性感帯――自己の視点から トレイシー・マットロック
Erogenous Zones from the View of the Self by Traci Matlock
最大限の星の光
十分に成長した木
十分に成長した木
外側が内側を語る
深夜のバターミルク
何も持っていない手
柔らかい、柔らかい肌
爪
お願いと言う口
お願いと言う口
私がそれを生々しく表現してあげる
私がそれを生々しく表現してあげる
雨はどのように降るか
私は自分をバラバラにしか認識できない
日々、新しくなる
以前どこかで、人間の体を構成する分子は肉体の範囲内にとどまっていない、ということを読んだことがある。私とあなたが隣り合わせで立てば、私の体を構成するかけらとあなたの体を構成するかけらとが混ざり合う。そればかりか、私の体を構成する分子は家具とも、地面の土とも、フォークで小さく切ろうとした皿の上の魚とも、指を切ったガラスの破片とも、そしてカメラとも混じり合う。
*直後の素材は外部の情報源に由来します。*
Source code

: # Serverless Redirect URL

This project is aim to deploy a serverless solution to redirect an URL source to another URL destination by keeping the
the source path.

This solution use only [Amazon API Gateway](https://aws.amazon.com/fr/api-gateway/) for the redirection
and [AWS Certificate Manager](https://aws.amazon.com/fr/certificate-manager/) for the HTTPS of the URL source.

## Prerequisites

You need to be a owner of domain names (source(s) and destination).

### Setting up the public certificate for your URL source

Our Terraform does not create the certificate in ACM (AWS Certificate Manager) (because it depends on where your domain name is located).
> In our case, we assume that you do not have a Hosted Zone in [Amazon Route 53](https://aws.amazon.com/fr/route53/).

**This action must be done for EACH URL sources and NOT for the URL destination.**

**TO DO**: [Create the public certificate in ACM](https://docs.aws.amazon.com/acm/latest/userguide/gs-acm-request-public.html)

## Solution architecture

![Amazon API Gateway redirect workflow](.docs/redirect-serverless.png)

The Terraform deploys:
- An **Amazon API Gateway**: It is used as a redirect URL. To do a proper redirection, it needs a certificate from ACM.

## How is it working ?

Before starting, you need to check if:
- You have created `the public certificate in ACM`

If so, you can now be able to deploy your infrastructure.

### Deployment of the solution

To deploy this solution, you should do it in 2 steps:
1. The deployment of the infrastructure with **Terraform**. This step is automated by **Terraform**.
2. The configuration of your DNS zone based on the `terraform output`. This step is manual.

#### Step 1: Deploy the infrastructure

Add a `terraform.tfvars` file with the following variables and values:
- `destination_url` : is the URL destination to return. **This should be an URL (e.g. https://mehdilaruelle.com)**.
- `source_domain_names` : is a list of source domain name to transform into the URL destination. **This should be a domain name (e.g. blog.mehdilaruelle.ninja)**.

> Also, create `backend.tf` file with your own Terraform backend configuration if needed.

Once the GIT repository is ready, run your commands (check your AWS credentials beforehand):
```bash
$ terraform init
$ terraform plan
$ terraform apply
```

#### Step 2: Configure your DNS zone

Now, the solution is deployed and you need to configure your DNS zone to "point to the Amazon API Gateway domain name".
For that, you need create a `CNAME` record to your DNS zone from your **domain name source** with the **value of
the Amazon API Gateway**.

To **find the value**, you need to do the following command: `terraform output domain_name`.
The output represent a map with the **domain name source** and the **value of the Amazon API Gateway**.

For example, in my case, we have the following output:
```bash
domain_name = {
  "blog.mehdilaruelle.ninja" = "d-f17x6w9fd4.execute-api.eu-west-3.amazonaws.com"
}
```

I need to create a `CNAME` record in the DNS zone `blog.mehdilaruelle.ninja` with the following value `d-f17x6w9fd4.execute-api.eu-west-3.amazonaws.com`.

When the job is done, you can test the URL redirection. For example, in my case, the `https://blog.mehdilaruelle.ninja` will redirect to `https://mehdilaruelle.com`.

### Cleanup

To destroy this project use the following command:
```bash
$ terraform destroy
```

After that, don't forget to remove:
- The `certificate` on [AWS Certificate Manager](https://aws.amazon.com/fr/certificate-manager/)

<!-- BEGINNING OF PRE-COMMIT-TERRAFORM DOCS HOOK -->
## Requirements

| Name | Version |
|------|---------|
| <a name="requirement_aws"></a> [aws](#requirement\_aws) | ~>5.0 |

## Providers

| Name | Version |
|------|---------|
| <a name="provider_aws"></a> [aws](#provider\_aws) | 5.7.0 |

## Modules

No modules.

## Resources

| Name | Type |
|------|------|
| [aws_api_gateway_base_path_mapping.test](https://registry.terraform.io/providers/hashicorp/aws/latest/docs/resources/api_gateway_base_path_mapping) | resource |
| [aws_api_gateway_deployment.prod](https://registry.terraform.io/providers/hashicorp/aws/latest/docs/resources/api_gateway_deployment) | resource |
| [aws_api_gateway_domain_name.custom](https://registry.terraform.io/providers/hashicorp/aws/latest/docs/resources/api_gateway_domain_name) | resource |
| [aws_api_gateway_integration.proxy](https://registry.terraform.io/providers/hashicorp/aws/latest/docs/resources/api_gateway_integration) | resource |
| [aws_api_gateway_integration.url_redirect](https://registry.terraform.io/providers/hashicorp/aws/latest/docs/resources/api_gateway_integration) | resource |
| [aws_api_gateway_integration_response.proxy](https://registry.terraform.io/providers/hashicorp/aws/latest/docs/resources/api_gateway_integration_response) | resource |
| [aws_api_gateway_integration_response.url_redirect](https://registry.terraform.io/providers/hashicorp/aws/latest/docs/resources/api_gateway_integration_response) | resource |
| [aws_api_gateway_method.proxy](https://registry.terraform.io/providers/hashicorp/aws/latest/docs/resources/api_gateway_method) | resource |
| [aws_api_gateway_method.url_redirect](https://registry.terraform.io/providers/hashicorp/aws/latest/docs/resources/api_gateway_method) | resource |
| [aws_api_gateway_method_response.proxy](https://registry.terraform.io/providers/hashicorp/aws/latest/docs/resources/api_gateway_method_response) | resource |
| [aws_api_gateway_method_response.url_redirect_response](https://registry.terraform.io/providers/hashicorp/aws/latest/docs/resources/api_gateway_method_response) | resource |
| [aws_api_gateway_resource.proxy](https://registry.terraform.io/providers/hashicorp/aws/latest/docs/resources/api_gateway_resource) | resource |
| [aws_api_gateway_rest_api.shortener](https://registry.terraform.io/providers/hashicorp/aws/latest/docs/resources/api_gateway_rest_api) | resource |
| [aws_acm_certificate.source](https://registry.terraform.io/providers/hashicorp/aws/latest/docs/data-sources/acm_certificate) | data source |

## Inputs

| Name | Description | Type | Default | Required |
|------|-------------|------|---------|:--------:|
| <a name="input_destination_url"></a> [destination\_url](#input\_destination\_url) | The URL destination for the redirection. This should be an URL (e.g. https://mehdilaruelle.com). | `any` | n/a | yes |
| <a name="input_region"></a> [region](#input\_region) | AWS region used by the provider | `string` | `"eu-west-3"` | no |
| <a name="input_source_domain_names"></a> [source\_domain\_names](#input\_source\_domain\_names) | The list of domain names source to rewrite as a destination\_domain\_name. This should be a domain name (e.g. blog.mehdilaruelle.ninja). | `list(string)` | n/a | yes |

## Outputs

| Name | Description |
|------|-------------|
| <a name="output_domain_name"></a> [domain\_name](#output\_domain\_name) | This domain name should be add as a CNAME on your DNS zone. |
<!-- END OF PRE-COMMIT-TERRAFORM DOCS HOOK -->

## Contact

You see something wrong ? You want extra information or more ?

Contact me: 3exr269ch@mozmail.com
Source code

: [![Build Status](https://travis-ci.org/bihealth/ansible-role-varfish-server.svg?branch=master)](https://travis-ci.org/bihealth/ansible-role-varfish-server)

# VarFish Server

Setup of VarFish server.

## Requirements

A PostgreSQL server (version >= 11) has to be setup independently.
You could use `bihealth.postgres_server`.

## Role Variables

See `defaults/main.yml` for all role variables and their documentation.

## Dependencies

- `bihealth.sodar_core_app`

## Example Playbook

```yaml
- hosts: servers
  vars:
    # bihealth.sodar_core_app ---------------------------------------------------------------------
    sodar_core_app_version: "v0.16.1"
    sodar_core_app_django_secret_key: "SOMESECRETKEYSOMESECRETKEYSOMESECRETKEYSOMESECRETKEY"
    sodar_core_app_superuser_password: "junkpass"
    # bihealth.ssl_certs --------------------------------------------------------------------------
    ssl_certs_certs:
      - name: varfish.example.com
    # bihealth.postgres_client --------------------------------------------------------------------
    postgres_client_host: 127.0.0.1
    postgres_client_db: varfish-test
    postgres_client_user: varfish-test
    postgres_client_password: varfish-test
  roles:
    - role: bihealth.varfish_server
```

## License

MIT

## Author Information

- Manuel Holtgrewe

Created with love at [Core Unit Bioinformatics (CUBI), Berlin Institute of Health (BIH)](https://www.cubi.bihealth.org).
肉体の境界からの脱出に立ち会うこと(そしてそれを盗み見ること)は、私にとって限りない喜びとなる。とりわけ、それが肉眼では見えないときには。
私たちの肉体的形状が常に新しい――私にいわせれば、美しくもあり、同時に醜くもある――形状へと急速に変化していることを、物理学は教えてくれる。動きを志向するこのエロティックな肉体の性質と、気まぐれなフィルム画像とを組み合わせたとき……私はその魅力に圧倒される。肉体が科学と、「心」で描く技術の両方に対して嬉々として機能するさまは、私に喜びをもたらし、私を駆り立てる。
私が肉体の写真を撮るのは、それが危険であると同時に脆弱でもあるから。多くの場合、自分自身の肉体を撮影するのは、その行為がより危険で脆弱であるからだ。2枚1組で撮影する(in duplicates)のは、傷つきやすいものは同時に美しいメカニズムを備えている(その逆も同様)から。この世界には一度では触れることのできないほど多くのテクスチャーが存在するのだ。
肉体は数多くの矛盾によって構成されている! そしてそれと同じ矛盾が、目から最終的な画像への転換――それを行うのはもちろんカメラだ――がいかに行われるかを決定づける。
(翻訳:幾島幸子)
トレイシー・マットロック
テキサス州ヒューストン在住の写真家。